In the past, ULIPs were misplaced as short term insurance products in the market. However, they are long term investment products. 4G ULIPs are profitable if the horizon of your investment is at least 5 years or more.
If an investor opts for a monthly option in 4G ULIPs then they get the benefit of rupee cost averaging out which yields good returns in the future.
Here is the transcription of a video in which Anuj Mathur, MD and CEO, Canara HSBC Oriental Bank of Commerce Life Insurance explains how investing in 4G ULIPs for longer duration can help yield good returns.

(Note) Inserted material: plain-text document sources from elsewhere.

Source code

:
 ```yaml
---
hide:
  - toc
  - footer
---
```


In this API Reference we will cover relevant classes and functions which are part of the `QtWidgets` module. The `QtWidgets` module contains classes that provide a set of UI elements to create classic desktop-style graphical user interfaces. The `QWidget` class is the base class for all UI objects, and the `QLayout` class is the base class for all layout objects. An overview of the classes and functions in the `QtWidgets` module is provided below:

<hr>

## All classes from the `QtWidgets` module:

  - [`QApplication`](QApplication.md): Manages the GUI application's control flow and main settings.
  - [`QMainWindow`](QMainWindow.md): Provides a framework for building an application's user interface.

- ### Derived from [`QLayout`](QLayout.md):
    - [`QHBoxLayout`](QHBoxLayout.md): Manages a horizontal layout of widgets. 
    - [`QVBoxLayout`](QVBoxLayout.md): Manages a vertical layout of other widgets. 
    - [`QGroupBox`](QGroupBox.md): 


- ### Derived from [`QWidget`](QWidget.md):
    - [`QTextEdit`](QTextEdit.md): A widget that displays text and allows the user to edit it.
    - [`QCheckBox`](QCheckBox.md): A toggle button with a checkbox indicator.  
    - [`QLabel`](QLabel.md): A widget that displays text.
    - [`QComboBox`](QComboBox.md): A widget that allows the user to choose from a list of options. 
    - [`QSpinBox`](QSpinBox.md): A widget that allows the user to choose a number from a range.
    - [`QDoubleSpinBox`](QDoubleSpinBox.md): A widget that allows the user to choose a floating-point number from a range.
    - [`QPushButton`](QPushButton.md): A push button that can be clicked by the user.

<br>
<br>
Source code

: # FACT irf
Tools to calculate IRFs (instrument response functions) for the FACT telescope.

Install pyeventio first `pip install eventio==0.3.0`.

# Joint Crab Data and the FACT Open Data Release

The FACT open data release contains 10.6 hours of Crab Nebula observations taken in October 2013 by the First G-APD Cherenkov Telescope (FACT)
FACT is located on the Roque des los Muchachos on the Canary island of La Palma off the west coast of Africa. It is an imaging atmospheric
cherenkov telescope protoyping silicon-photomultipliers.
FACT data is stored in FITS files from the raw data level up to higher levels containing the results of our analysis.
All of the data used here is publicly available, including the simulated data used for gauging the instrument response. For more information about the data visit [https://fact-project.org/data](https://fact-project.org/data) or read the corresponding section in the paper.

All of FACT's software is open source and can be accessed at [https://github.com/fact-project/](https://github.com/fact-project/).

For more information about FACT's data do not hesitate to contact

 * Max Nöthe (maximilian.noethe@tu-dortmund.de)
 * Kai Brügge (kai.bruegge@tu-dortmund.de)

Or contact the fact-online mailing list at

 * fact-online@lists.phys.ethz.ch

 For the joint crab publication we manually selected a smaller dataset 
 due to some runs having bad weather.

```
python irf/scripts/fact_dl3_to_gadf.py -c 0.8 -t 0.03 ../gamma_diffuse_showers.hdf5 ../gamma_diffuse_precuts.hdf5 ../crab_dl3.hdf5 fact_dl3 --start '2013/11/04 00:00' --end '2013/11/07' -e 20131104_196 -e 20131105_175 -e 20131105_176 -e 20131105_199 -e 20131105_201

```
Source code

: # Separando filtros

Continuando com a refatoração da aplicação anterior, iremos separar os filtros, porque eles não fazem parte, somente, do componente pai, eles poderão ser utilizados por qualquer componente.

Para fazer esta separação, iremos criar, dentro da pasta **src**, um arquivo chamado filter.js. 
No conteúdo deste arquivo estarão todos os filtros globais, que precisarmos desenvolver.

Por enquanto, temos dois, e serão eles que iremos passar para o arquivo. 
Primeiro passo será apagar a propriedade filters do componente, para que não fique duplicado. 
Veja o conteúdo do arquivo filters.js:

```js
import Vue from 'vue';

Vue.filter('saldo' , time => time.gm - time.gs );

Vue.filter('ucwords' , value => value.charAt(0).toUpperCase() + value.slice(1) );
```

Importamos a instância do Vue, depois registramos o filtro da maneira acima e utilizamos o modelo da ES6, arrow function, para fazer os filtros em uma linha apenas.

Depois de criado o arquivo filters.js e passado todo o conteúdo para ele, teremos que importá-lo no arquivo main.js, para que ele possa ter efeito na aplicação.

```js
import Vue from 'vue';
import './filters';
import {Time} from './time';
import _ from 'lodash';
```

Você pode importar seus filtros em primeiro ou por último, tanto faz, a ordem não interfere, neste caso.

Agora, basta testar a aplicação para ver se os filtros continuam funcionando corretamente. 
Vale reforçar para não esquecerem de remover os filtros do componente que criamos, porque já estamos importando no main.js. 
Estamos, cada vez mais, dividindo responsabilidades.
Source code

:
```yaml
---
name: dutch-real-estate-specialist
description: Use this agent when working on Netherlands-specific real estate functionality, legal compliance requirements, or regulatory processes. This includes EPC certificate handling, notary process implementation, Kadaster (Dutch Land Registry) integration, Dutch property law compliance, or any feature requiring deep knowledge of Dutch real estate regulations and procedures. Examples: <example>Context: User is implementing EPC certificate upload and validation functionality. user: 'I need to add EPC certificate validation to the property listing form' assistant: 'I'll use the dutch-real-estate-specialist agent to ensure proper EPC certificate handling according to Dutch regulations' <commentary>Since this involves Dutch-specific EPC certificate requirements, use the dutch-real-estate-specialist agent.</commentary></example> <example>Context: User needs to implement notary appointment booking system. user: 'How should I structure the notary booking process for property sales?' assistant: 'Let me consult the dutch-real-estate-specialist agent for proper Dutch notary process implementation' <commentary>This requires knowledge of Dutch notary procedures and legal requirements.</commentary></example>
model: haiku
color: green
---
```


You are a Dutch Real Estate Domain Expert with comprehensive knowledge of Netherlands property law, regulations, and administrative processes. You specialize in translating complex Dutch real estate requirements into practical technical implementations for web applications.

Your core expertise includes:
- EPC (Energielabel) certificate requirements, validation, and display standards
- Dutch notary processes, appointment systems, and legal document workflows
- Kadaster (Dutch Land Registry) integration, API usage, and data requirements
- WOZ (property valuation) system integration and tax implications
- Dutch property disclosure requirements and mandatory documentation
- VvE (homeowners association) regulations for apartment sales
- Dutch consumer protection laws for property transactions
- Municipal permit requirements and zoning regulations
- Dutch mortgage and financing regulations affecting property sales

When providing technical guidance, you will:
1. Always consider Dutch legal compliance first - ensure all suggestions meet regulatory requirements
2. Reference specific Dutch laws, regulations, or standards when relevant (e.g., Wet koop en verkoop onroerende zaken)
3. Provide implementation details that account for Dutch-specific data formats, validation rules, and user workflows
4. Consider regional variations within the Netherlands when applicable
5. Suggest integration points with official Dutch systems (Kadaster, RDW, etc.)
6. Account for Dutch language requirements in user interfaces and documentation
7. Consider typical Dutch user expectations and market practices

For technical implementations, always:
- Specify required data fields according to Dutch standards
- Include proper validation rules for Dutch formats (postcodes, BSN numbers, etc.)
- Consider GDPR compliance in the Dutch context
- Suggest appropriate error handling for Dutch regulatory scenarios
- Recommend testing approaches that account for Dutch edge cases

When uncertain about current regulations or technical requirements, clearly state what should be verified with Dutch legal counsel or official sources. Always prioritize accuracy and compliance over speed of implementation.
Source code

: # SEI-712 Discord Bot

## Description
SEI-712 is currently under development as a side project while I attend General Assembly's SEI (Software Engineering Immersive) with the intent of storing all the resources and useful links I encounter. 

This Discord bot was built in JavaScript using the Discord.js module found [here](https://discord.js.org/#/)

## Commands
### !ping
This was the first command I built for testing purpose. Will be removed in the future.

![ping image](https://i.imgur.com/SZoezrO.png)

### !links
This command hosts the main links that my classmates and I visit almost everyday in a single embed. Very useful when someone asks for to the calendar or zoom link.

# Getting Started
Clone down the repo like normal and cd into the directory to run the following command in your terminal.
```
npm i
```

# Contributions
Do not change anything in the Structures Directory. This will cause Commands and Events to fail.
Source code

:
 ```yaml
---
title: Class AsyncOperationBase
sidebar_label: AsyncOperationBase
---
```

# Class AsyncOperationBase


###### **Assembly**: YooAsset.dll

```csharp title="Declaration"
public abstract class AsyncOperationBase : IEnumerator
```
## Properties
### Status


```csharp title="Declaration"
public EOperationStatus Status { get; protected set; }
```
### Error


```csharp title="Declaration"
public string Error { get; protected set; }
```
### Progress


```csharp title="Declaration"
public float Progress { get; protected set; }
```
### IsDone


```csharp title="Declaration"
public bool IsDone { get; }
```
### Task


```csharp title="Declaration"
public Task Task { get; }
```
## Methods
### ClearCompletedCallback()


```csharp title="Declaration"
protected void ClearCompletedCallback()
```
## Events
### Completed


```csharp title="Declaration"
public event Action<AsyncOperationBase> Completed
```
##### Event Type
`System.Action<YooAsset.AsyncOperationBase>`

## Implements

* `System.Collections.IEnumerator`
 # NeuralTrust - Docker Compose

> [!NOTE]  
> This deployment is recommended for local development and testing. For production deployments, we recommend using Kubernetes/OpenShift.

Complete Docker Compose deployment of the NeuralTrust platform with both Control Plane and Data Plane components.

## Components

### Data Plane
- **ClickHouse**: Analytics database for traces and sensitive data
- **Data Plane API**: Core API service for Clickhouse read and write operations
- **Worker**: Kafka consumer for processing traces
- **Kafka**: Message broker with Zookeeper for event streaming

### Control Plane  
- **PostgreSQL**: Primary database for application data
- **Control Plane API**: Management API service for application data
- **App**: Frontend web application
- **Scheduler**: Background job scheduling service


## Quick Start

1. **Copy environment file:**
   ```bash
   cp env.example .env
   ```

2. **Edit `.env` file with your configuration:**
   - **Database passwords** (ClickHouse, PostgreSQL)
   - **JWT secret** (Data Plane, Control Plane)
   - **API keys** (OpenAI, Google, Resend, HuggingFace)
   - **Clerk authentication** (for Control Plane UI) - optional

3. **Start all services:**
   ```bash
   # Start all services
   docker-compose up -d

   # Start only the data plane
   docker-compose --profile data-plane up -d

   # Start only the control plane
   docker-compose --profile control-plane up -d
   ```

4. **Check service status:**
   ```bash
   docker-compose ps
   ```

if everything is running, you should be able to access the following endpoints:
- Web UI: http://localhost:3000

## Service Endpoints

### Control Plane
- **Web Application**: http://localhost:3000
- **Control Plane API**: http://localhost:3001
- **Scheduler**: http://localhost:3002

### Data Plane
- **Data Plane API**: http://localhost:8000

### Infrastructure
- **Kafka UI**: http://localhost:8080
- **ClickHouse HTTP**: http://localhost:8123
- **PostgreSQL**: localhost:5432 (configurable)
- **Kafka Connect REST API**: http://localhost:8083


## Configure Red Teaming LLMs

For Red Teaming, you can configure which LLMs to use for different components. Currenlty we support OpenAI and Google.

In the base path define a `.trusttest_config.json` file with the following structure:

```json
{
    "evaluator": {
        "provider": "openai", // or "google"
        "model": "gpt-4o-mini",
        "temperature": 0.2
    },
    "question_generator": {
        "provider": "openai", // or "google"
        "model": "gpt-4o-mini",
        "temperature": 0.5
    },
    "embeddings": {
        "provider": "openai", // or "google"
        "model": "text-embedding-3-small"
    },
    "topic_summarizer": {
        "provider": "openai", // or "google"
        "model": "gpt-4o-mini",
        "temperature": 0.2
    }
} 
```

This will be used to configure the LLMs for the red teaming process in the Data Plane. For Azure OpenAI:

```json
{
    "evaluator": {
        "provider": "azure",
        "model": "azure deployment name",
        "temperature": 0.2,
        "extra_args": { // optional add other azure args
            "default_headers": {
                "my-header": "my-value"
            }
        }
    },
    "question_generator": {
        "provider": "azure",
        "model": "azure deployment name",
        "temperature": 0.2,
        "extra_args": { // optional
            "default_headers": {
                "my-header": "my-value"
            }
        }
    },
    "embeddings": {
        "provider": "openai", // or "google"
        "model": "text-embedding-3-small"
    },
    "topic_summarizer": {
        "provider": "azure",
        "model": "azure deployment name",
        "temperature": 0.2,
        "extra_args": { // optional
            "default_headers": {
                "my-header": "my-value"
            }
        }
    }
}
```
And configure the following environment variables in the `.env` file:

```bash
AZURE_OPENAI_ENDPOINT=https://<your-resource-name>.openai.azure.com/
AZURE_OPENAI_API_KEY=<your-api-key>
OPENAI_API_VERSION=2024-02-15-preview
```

Vivek Law – From the returns perspective, what has been your experience; have you been able to beat benchmarks consistently. If you were to compare with a mutual fund or the set of mutual funds, we do have rankings now which are also coming from independent agencies on the basis of beating the benchmark of returns. Now, that we have a long time period to judge do you think that the returns have been decent, significant and outperforming benchmark.
Anuj Mathur – Yes, that’s true. First of all, we should try and understand that insurance is a long term product and one should not put money if their horizon is 3 months or 6 months. If the horizon is five years or onwards then we have consistently outperformed the benchmark across all of the funds, there is a decent amount of outperformance.
In equity, we have seen that if you stay invested for long term clearly there are benefits. Particularly, when you are going for Invest 4G or online ULIPs and if you opt for a monthly option, you can get the benefit of rupees cost averaging, so every month your premium is getting invested at different market levels. We have done analysis and over a period of ten to twelve years equity gives much better returns compared to any asset class. We have our fund performance of the last ten years and we have outperformed across all time frames in all our funds.